* _TASK ITEM_:
At the line containing "L'accès à la", begin repeating lines exactly, and stop only after the final line of the records below.

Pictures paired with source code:
· · · ·
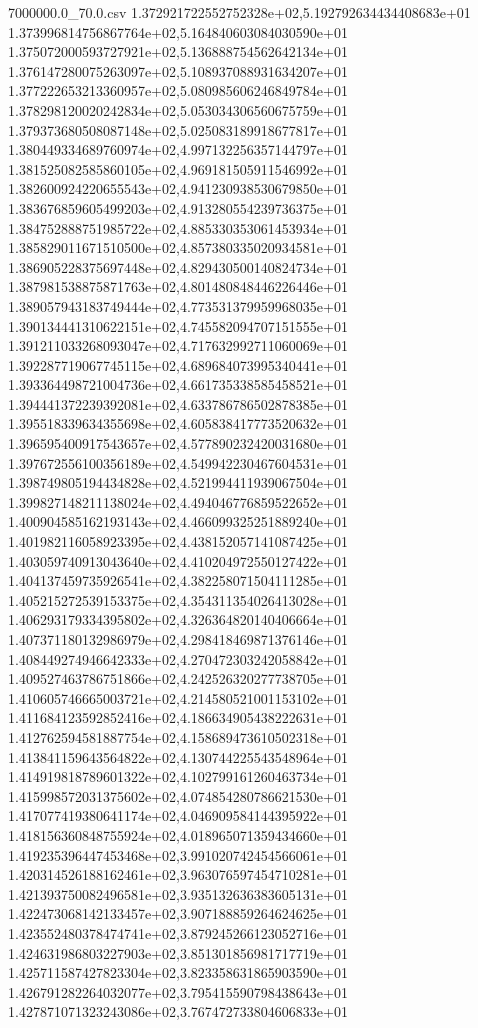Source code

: \begin{filecontents*}{7000000.0_70.0.csv}
1.372921722552752328e+02,5.192792634434408683e+01
1.373996814756867764e+02,5.164840603084030590e+01
1.375072000593727921e+02,5.136888754562642134e+01
1.376147280075263097e+02,5.108937088931634207e+01
1.377222653213360957e+02,5.080985606246849784e+01
1.378298120020242834e+02,5.053034306560675759e+01
1.379373680508087148e+02,5.025083189918677817e+01
1.380449334689760974e+02,4.997132256357144797e+01
1.381525082585860105e+02,4.969181505911546992e+01
1.382600924220655543e+02,4.941230938530679850e+01
1.383676859605499203e+02,4.913280554239736375e+01
1.384752888751985722e+02,4.885330353061453934e+01
1.385829011671510500e+02,4.857380335020934581e+01
1.386905228375697448e+02,4.829430500140824734e+01
1.387981538875871763e+02,4.801480848446226446e+01
1.389057943183749444e+02,4.773531379959968035e+01
1.390134441310622151e+02,4.745582094707151555e+01
1.391211033268093047e+02,4.717632992711060069e+01
1.392287719067745115e+02,4.689684073995340441e+01
1.393364498721004736e+02,4.661735338585458521e+01
1.394441372239392081e+02,4.633786786502878385e+01
1.395518339634355698e+02,4.605838417773520632e+01
1.396595400917543657e+02,4.577890232420031680e+01
1.397672556100356189e+02,4.549942230467604531e+01
1.398749805194434828e+02,4.521994411939067504e+01
1.399827148211138024e+02,4.494046776859522652e+01
1.400904585162193143e+02,4.466099325251889240e+01
1.401982116058923395e+02,4.438152057141087425e+01
1.403059740913043640e+02,4.410204972550127422e+01
1.404137459735926541e+02,4.382258071504111285e+01
1.405215272539153375e+02,4.354311354026413028e+01
1.406293179334395802e+02,4.326364820140406664e+01
1.407371180132986979e+02,4.298418469871376146e+01
1.408449274946642333e+02,4.270472303242058842e+01
1.409527463786751866e+02,4.242526320277738705e+01
1.410605746665003721e+02,4.214580521001153102e+01
1.411684123592852416e+02,4.186634905438222631e+01
1.412762594581887754e+02,4.158689473610502318e+01
1.413841159643564822e+02,4.130744225543548964e+01
1.414919818789601322e+02,4.102799161260463734e+01
1.415998572031375602e+02,4.074854280786621530e+01
1.417077419380641174e+02,4.046909584144395922e+01
1.418156360848755924e+02,4.018965071359434660e+01
1.419235396447453468e+02,3.991020742454566061e+01
1.420314526188162461e+02,3.963076597454710281e+01
1.421393750082496581e+02,3.935132636383605131e+01
1.422473068142133457e+02,3.907188859264624625e+01
1.423552480378474741e+02,3.879245266123052716e+01
1.424631986803227903e+02,3.851301856981717719e+01
1.425711587427823304e+02,3.823358631865903590e+01
1.426791282264032077e+02,3.795415590798438643e+01
1.427871071323243086e+02,3.767472733804606833e+01

\end{filecontents*}
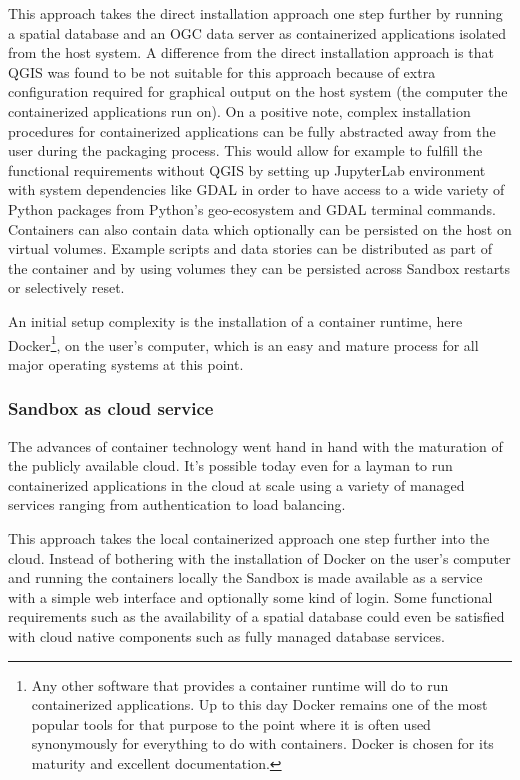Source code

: \documentclass[11pt, a4paper, oneside, parskip=full-]{scrartcl}
\begin{document}
This approach takes the direct installation approach one step further by running
a spatial database and an OGC data server as containerized applications isolated
from the host system. A difference from the direct installation approach is that
QGIS was found to be not suitable for this approach because of extra
configuration required for graphical output on the host system (the computer the
containerized applications run on). On a positive note, complex installation
procedures for containerized applications can be fully abstracted away from the
user during the packaging process. This would allow for example to fulfill the
functional requirements without QGIS by setting up JupyterLab environment with
system dependencies like GDAL in order to have access to a wide variety of
Python packages from Python's geo-ecosystem and GDAL terminal commands.
Containers can also contain data which optionally can be persisted on the host
on virtual volumes. Example scripts and data stories can be distributed as part
of the container and by using volumes they can be persisted across Sandbox
restarts or selectively reset.

An initial setup complexity is the installation of a container runtime, here
Docker\footnote{Any other software that provides a container runtime will do to
run containerized applications. Up to this day Docker remains one of the most
popular tools for that purpose to the point where it is often used synonymously
for everything to do with containers. Docker is chosen for its maturity and
excellent documentation.}, on the user's computer, which is an easy and mature
process for all major operating systems at this point.

\subsubsection*{Sandbox as cloud service}
The advances of container technology went hand in hand with the maturation of
the publicly available cloud. It's possible today even for a layman to run
containerized applications in the cloud at scale using a variety of managed
services ranging from authentication to load balancing.

This approach takes the local containerized approach one step further into the
cloud. Instead of bothering with the installation of Docker on the user's
computer and running the containers locally the Sandbox is made available as a
service with a simple web interface and optionally some kind of login. Some
functional requirements such as the availability of a spatial database could
even be satisfied with cloud native components such as fully managed database
services.
\end{document}
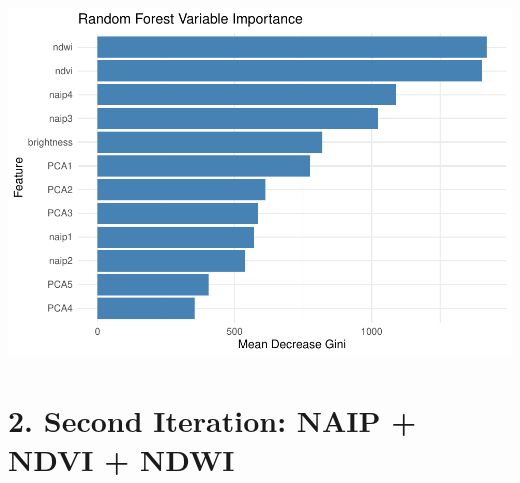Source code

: \documentclass[
]{article}
\begin{document}
\includegraphics{veg_model_files/figure-latex/unnamed-chunk-5-3.pdf}

\section{2. Second Iteration: NAIP + NDVI +
NDWI}\label{second-iteration-naip-ndvi-ndwi}
\end{document}
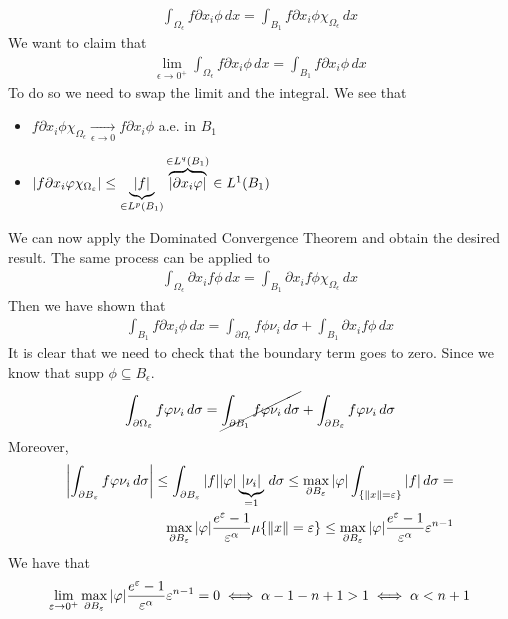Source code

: \[
    \begin{split}
        \int_{\Omega_\epsilon} f \partial x_i \phi \, dx = \int_{B_1} f \partial x_i \phi \chi_{\Omega_\epsilon} \, dx
    \end{split}
\]
We want to claim that 
\[
    \begin{split}
        \lim_{\epsilon \to 0^+} \int_{\Omega_\epsilon} f \partial x_i \phi \, dx = \int_{B_1} f \partial x_i \phi \, dx
    \end{split}
\]
To do so we need to swap the limit and the integral. We see that 
\begin{itemize}
    \item \(f \partial x_i \phi \chi_{\Omega_\epsilon} \underset{\epsilon \to 0}{\longrightarrow} f \partial x_i \phi\) a.e. in \(B_1\)
    \item \(\abs{f \partial x_i \phi \chi_{\Omega_\epsilon}} \leq \underbrace{\abs{f}}_{\in L^p(B_1)} \overbrace{\abs{\partial x_i \phi}}^{\in L^q(B_1)} \in L^1(B_1)\)
\end{itemize}
We can now apply the Dominated Convergence Theorem and obtain the desired result. 
The same process can be applied to
\[
    \begin{split}
        \int_{\Omega_\epsilon} \partial x_i f \phi \, dx = \int_{B_1} \partial x_i f \phi \chi_{\Omega_\epsilon} \, dx
    \end{split}
\]
Then we have shown that 
\[
    \begin{split}
        \int_{B_1} f \partial x_i \phi \, dx = \int_{\partial\Omega_\epsilon} f \phi \nu_i \, d\sigma + \int_{B_1} \partial x_i f \phi \, dx
    \end{split}
\]
It is clear that we need to check that the boundary term goes to zero. Since we know that \(\text{supp } \phi \subseteq B_\epsilon\).
\[
    \begin{split}
        \int_{\partial\Omega_\epsilon} f \phi \nu_i \, d\sigma = \cancel{\int_{\partial B_1} f \phi \nu_i \, d\sigma} + \int_{\partial B_\epsilon} f \phi \nu_i \, d\sigma
    \end{split}
\]
Moreover,
\[
    \begin{split}
        \abs{\int_{\partial B_\epsilon} f \phi \nu_i \, d\sigma} \leq \int_{\partial B_\epsilon} \abs{f} \abs{\phi} \underbrace{\abs{\nu_i}}_{=1} \, d\sigma \leq \max_{\partial B_\epsilon} \abs{\phi} \int_{\{ \norm{x} = \epsilon \}} \abs{f} \, d\sigma = \\
        \max_{\partial B_\epsilon} \abs{\phi} \frac{e^{\epsilon} - 1}{\epsilon^\alpha} \mu\{\norm{x} = \epsilon\} \leq \max_{\partial B_\epsilon} \abs{\phi} \frac{e^{\epsilon} - 1}{\epsilon^\alpha} \epsilon^{n-1} 
    \end{split}
\]
We have that 
\[
    \begin{split}
        \lim_{\epsilon \to 0^+} \max_{\partial B_\epsilon} \abs{\phi} \frac{e^{\epsilon} - 1}{\epsilon^\alpha} \epsilon^{n-1} = 0 \iff \alpha - 1 - n + 1 > 1 \iff \alpha < n + 1
    \end{split}
\]

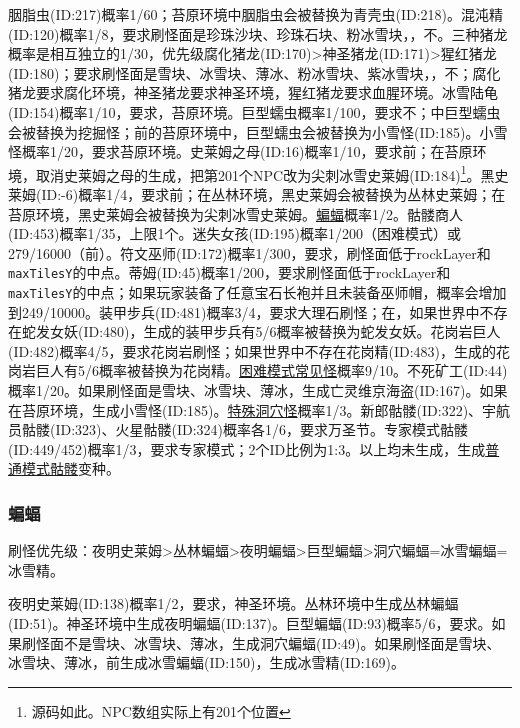 胭脂虫(ID:217)概率1/60；苔原环境中胭脂虫会被替换为青壳虫(ID:218)。混沌精(ID:120)概率1/8，要求刷怪面是珍珠沙块、珍珠石块、粉冰雪块，，不。三种猪龙概率是相互独立的1/30，优先级腐化猪龙(ID:170)>神圣猪龙(ID:171)>猩红猪龙(ID:180)；要求刷怪面是雪块、冰雪块、薄冰、粉冰雪块、紫冰雪块，，不；腐化猪龙要求腐化环境，神圣猪龙要求神圣环境，猩红猪龙要求血腥环境。冰雪陆龟(ID:154)概率1/10，要求，苔原环境。巨型蠕虫概率1/100，要求不；中巨型蠕虫会被替换为挖掘怪；前的苔原环境中，巨型蠕虫会被替换为小雪怪(ID:185)。小雪怪概率1/20，要求苔原环境。史莱姆之母(ID:16)概率1/10，要求前；在苔原环境，取消史莱姆之母的生成，把第201个NPC改为尖刺冰雪史莱姆(ID:184)\footnote{源码如此。NPC数组实际上有201个位置}。黑史莱姆(ID:-6)概率1/4，要求前；在丛林环境，黑史莱姆会被替换为丛林史莱姆；在苔原环境，黑史莱姆会被替换为尖刺冰雪史莱姆。\hyperref[app18]{蝙蝠}概率1/2。骷髅商人(ID:453)概率1/35，上限1个。迷失女孩(ID:195)概率1/200（困难模式）或279/16000（前）。符文巫师(ID:172)概率1/300，要求，刷怪面低于rockLayer和\lstinline{maxTilesY}的中点。蒂姆(ID:45)概率1/200，要求刷怪面低于rockLayer和\lstinline{maxTilesY}的中点；如果玩家装备了任意宝石长袍并且未装备巫师帽，概率会增加到249/10000。装甲步兵(ID:481)概率3/4，要求大理石刷怪；在，如果世界中不存在蛇发女妖(ID:480)，生成的装甲步兵有5/6概率被替换为蛇发女妖。花岗岩巨人(ID:482)概率4/5，要求花岗岩刷怪；如果世界中不存在花岗精(ID:483)，生成的花岗岩巨人有5/6概率被替换为花岗精。\hyperref[app19]{困难模式常见怪}概率9/10。不死矿工(ID:44)概率1/20。如果刷怪面是雪块、冰雪块、薄冰，生成亡灵维京海盗(ID:167)。如果在苔原环境，生成小雪怪(ID:185)。\hyperref[app20]{特殊洞穴怪}概率1/3。新郎骷髅(ID:322)、宇航员骷髅(ID:323)、火星骷髅(ID:324)概率各1/6，要求万圣节。专家模式骷髅(ID:449/452)概率1/3，要求专家模式；2个ID比例为1:3。以上均未生成，生成\hyperref[app21]{普通模式骷髅}变种。

\subsubsection{蝙蝠}\label{app18}
刷怪优先级：夜明史莱姆>丛林蝙蝠>夜明蝙蝠>巨型蝙蝠>洞穴蝙蝠=冰雪蝙蝠=冰雪精。

夜明史莱姆(ID:138)概率1/2，要求，神圣环境。丛林环境中生成丛林蝙蝠(ID:51)。神圣环境中生成夜明蝙蝠(ID:137)。巨型蝙蝠(ID:93)概率5/6，要求。如果刷怪面不是雪块、冰雪块、薄冰，生成洞穴蝙蝠(ID:49)。如果刷怪面是雪块、冰雪块、薄冰，前生成冰雪蝙蝠(ID:150)，生成冰雪精(ID:169)。

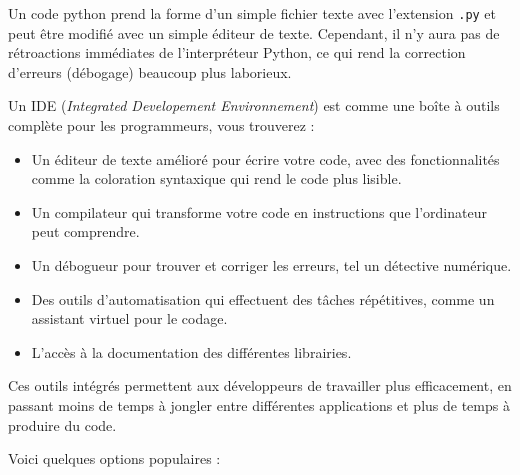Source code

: \documentclass[
  11pt,
  letterpaper,
  open=any,
  twoside=false,
  french]{scrbook}
\begin{document}
Un code python prend la forme d'un simple fichier texte avec l'extension
\texttt{.py} et peut être modifié avec un simple éditeur de texte.
Cependant, il n'y aura pas de rétroactions immédiates de l'interpréteur
Python, ce qui rend la correction d'erreurs (débogage) beaucoup plus
laborieux.

Un IDE (\emph{Integrated Developement Environnement}) est comme une
boîte à outils complète pour les programmeurs, vous trouverez :

\begin{itemize}
\item
  Un éditeur de texte amélioré pour écrire votre code, avec des
  fonctionnalités comme la coloration syntaxique qui rend le code plus
  lisible.
\item
  Un compilateur qui transforme votre code en instructions que
  l'ordinateur peut comprendre.
\item
  Un débogueur pour trouver et corriger les erreurs, tel un détective
  numérique.
\item
  Des outils d'automatisation qui effectuent des tâches répétitives,
  comme un assistant virtuel pour le codage.
\item
  L'accès à la documentation des différentes librairies.
\end{itemize}

Ces outils intégrés permettent aux développeurs de travailler plus
efficacement, en passant moins de temps à jongler entre différentes
applications et plus de temps à produire du code.

Voici quelques options populaires :
\end{document}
· · · ·
* _EXERCISE OUTPUT_:
  L'accès à la documentation des différentes librairies.
\end{itemize}

Ces outils intégrés permettent aux développeurs de travailler plus
efficacement, en passant moins de temps à jongler entre différentes
applications et plus de temps à produire du code.

Voici quelques options populaires :
\end{document}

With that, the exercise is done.